Ordinarily, if a subordinate sues for alleged sexual harassment under Title VII, there is no personal liability for that supervisor.
However, if the employer is a public agency or governmental unit, the rules change. A public employee is entitled to a workplace free of sex discrimination and harassment as a constitutional right. Bosses who violate that constitutional right can be held personally liable.
Recent case: Jennifer was one of several police officers who sued their employer and their direct supervisors personally over alleged sexual harassment. Jennifer claimed that her constitutional right to be free from sex discrimination was violated when her supervisor made sexually suggestive comments, frequently commented on her rear end, told her that her uniform should be more form fitting and tried to massage her shoulders. He also allegedly passed around a suggestive photograph of a woman wearing tactical gear and told other officers that the woman in the picture had a rear end similar to Jennifer’s.

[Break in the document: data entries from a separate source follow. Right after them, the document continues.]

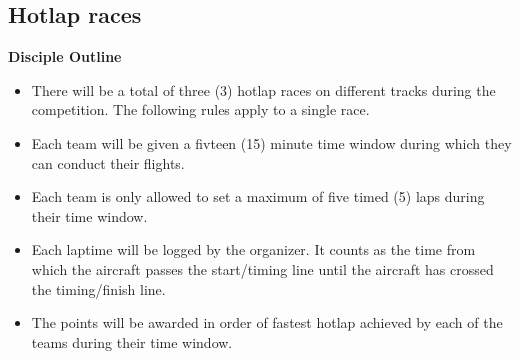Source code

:     \subsection{Hotlap races}
    \textbf{Disciple Outline}
    \begin{itemize}
      \item There will be a total of three (3) hotlap races on different tracks during the competition. The following rules apply to a single race.
      \item Each team will be given a fivteen (15) minute time window during which they can conduct their flights. 
      \item Each team is only allowed to set a maximum of five timed (5) laps during their time window. 
      \item Each laptime will be logged by the organizer. It counts as the time from which the aircraft passes the start/timing line until the aircraft has crossed the timing/finish line. 
      \item The points will be awarded in order of fastest hotlap achieved by each of the teams during their time window.
    \end{itemize}

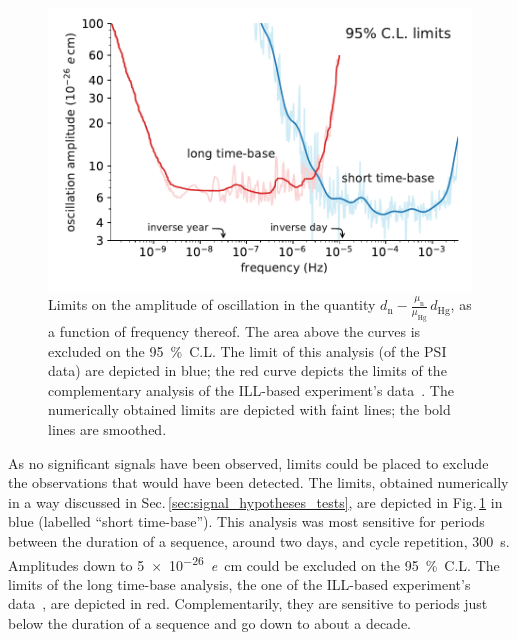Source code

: \begin{figure}
  \centering
  \includegraphics[width=\linewidth]{gfx/axions/psi_ill_1e-26ecm.pdf}
  \caption{Limits on the amplitude of oscillation in the quantity $d_\text{n} - \frac{\mu_\text{n}}{\mu_\text{Hg}} \, d_\text{Hg}$, as a function of frequency thereof. The area above the curves is excluded on the \SI{95}{\percent}~C.L.
  The limit of this analysis (of the PSI data) are depicted in blue; the red curve depicts the limits of the complementary analysis of the ILL-based experiment's data~\cite{AyresThesis,PhysRevX.7.041034}.
  The numerically obtained limits are depicted with faint lines; the bold lines are smoothed.}
\label{fig:axions_limits_nEDM}
\end{figure}

As no significant signals have been observed, limits could be placed to exclude the observations that would have been detected.
The limits, obtained numerically in a way discussed in Sec.\,\ref{sec:signal_hypotheses_tests}, are depicted in Fig.\,\ref{fig:axions_limits_nEDM} in blue (labelled ``short time-base'').
This analysis was most sensitive for periods between the duration of a sequence, around two days, and cycle repetition, \SI{300}{\second}.
Amplitudes down to \SI{5e-26}{\elementarycharge\centi\meter} could be excluded on the \SI{95}{\percent}~C.L.
The limits of the long time-base analysis, the one of the ILL-based experiment's data~\cite{AyresThesis,PhysRevX.7.041034}, are depicted in red.
Complementarily, they are sensitive to periods just below the duration of a sequence and go down to about a decade.

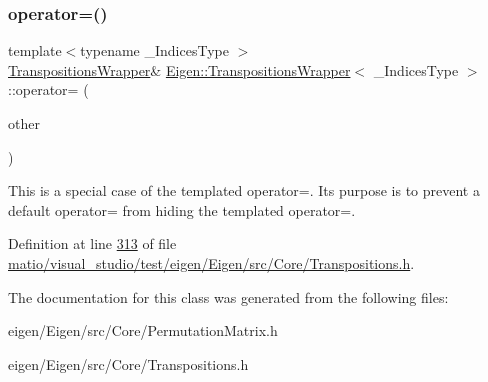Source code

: \subsubsection{\texorpdfstring{operator=()}{operator=()}\hspace{0.1cm}{\footnotesize\ttfamily [4/4]}}
{\footnotesize\ttfamily template$<$typename \+\_\+\+Indices\+Type $>$ \\
\hyperlink{class_eigen_1_1_transpositions_wrapper}{Transpositions\+Wrapper}\& \hyperlink{class_eigen_1_1_transpositions_wrapper}{Eigen\+::\+Transpositions\+Wrapper}$<$ \+\_\+\+Indices\+Type $>$\+::operator= (\begin{DoxyParamCaption}\item[{const \hyperlink{class_eigen_1_1_transpositions_wrapper}{Transpositions\+Wrapper}$<$ \+\_\+\+Indices\+Type $>$ \&}]{other }\end{DoxyParamCaption})\hspace{0.3cm}{\ttfamily [inline]}}

This is a special case of the templated operator=. Its purpose is to prevent a default operator= from hiding the templated operator=. 

Definition at line \hyperlink{matio_2visual__studio_2test_2eigen_2_eigen_2src_2_core_2_transpositions_8h_source_l00313}{313} of file \hyperlink{matio_2visual__studio_2test_2eigen_2_eigen_2src_2_core_2_transpositions_8h_source}{matio/visual\+\_\+studio/test/eigen/\+Eigen/src/\+Core/\+Transpositions.\+h}.



The documentation for this class was generated from the following files\+:\begin{DoxyCompactItemize}
\item 
eigen/\+Eigen/src/\+Core/\+Permutation\+Matrix.\+h\item 
eigen/\+Eigen/src/\+Core/\+Transpositions.\+h\end{DoxyCompactItemize}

Jennifer sued, alleging that her supervisor should be held personally liable for the sexual harassment she endured.
The court agreed she had a case. It found the incidents she described fit the definition of sexual harassment and that the supervisor should have known his behavior violated Jennifer’s constitutional rights. (Raspardo, et al., v. Carlone, et al., No. 12-1686, 2nd Cir., 2014)
Advice: If you are a public employer, train supervisors on the possibility of personal liability for harassment. That should get the attention of miscreant bosses. A jury verdict could mean lost assets, savings and retirement accounts and other dire financial consequences. That should be powerful incentive to behave maturely and not as if the workplace is a frat house.